■ Extracted data entries ■
┄┄┄┄┄┄
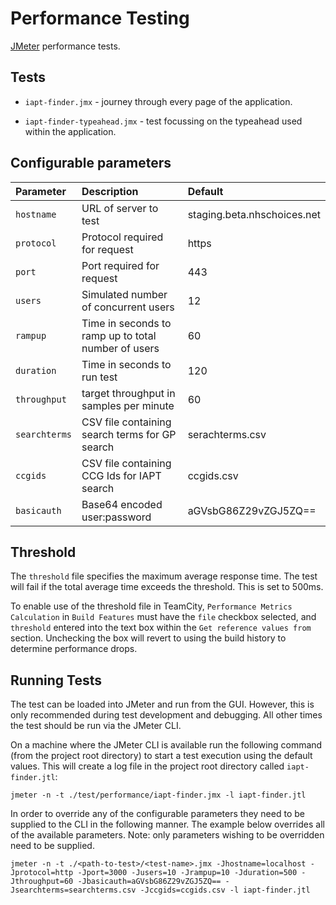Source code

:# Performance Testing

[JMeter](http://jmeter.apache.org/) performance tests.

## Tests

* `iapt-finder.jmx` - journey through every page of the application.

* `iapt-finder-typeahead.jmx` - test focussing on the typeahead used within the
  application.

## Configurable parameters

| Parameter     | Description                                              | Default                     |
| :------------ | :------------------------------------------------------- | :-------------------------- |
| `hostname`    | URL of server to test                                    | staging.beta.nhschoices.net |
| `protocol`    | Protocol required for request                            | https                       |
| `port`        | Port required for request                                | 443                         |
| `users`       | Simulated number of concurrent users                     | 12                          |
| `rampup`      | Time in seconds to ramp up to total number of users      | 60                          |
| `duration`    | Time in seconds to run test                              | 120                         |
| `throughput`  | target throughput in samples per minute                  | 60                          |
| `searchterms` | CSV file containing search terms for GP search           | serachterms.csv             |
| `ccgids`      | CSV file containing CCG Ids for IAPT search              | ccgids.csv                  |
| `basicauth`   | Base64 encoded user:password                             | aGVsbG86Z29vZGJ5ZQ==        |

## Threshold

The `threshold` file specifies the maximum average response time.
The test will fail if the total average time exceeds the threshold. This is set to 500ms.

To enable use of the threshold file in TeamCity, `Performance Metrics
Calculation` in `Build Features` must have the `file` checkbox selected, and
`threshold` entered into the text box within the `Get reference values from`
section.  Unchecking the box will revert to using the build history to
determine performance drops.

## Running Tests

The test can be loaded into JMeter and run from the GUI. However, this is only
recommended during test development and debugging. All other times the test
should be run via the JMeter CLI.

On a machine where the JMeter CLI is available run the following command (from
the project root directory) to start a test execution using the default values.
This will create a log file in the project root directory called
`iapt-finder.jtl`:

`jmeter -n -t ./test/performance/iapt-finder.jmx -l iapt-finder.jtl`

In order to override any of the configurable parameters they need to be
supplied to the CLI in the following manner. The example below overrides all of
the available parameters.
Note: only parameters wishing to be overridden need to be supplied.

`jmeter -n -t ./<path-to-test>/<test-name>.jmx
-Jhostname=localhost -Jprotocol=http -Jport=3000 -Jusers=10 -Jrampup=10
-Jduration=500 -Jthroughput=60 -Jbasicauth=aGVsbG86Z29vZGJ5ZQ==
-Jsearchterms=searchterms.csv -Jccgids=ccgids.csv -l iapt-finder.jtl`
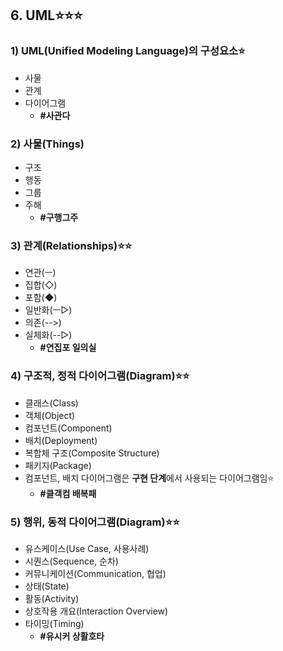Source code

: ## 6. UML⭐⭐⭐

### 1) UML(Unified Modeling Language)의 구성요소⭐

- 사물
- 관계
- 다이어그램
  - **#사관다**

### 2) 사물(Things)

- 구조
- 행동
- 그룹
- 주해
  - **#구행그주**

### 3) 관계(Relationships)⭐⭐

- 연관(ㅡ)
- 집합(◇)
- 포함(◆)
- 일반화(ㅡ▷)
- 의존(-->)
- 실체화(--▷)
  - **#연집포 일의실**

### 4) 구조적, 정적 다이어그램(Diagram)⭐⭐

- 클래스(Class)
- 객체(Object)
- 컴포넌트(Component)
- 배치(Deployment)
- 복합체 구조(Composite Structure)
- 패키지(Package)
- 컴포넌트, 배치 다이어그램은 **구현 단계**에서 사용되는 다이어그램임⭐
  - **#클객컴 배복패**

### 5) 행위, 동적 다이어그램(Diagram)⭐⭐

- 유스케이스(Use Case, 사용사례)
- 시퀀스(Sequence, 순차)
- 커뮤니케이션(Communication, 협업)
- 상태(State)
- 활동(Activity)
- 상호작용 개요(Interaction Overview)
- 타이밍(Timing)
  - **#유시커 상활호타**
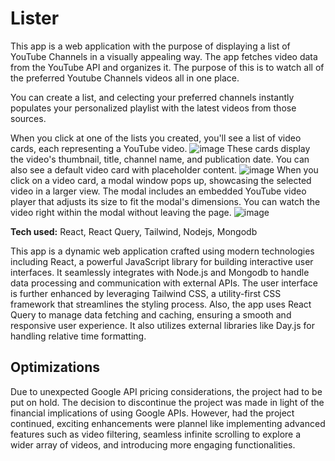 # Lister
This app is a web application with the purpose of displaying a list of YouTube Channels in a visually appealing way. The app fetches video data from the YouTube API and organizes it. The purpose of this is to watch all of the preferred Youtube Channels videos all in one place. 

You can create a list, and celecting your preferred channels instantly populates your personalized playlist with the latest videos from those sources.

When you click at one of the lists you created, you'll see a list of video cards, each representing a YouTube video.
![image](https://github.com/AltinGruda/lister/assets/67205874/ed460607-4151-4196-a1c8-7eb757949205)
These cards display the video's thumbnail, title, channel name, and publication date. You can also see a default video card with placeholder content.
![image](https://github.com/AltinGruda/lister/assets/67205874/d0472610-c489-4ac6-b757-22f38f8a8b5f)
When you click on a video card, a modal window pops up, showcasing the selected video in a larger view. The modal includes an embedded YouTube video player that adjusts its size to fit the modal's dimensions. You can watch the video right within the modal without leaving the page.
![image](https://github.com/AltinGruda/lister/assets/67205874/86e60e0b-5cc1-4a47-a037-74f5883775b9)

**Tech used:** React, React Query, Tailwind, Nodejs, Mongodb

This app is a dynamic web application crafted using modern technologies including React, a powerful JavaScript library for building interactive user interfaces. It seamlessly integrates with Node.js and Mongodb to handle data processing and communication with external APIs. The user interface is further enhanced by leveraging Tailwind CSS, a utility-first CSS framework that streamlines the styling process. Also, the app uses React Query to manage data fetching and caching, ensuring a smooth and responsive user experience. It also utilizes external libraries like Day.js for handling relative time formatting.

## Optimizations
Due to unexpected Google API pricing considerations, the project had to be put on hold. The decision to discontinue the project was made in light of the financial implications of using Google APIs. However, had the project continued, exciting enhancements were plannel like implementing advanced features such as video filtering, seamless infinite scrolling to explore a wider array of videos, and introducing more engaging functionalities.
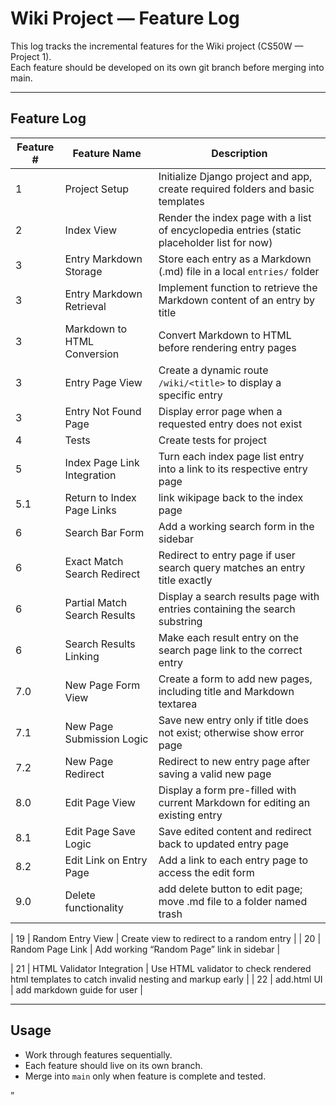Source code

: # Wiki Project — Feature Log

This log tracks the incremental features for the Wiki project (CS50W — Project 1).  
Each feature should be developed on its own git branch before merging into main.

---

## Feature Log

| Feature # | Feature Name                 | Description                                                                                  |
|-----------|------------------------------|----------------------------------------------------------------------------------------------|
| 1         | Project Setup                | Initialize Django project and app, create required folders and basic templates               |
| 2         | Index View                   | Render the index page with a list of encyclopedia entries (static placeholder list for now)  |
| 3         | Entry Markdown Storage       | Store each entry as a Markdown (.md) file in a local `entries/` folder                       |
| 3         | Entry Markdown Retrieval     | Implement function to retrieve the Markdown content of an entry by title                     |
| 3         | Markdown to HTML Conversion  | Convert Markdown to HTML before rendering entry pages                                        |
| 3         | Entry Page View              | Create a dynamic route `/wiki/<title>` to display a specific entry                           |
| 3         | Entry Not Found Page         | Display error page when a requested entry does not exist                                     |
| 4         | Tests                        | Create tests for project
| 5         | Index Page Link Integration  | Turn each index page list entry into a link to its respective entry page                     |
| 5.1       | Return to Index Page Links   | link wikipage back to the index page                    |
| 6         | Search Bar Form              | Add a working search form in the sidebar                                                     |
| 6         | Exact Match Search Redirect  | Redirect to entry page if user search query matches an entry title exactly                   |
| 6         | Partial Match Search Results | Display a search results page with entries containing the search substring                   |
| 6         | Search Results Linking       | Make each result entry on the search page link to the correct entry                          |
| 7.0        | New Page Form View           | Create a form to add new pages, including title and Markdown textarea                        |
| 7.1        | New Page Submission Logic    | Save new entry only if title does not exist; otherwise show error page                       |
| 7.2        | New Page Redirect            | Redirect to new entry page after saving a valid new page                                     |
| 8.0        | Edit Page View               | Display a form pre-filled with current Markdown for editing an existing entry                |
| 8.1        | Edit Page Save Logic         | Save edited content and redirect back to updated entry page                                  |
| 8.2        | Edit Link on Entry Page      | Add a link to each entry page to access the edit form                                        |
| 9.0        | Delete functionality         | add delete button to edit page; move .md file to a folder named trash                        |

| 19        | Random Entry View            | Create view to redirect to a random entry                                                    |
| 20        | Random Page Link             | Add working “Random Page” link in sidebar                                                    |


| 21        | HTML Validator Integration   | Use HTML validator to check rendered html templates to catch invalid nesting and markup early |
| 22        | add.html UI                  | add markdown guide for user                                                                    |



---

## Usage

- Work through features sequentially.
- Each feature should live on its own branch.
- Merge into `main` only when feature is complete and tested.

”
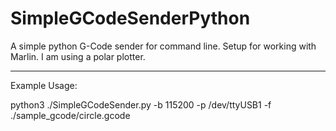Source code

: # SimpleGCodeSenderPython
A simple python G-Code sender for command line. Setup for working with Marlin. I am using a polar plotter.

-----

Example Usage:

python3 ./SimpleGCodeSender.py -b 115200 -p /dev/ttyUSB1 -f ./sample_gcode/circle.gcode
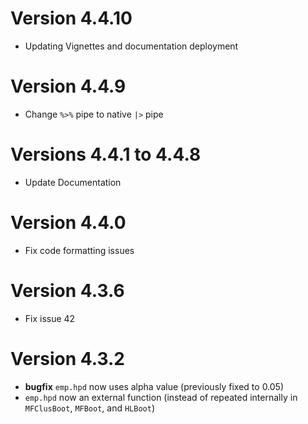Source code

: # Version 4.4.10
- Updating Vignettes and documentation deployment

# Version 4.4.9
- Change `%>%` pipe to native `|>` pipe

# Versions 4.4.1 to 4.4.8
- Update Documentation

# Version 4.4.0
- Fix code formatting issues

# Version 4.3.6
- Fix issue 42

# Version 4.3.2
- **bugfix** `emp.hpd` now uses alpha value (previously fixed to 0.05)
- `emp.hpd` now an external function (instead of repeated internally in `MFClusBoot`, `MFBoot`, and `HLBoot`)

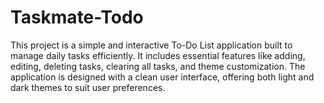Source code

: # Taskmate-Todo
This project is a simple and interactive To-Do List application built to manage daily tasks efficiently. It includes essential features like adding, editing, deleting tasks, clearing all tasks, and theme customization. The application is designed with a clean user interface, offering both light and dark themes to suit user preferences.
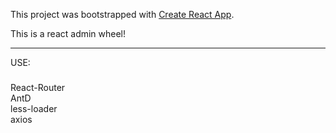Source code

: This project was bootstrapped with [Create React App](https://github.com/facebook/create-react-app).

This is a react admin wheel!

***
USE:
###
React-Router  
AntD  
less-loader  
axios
┄┄┄┄┄┄
■ Problem details ■
Review the preceding data and report every line that includes the string "Description".

■ Expected answer ■
| Parameter     | Description                                              | Default                     |
| Feature # | Feature Name                 | Description                                                                                  |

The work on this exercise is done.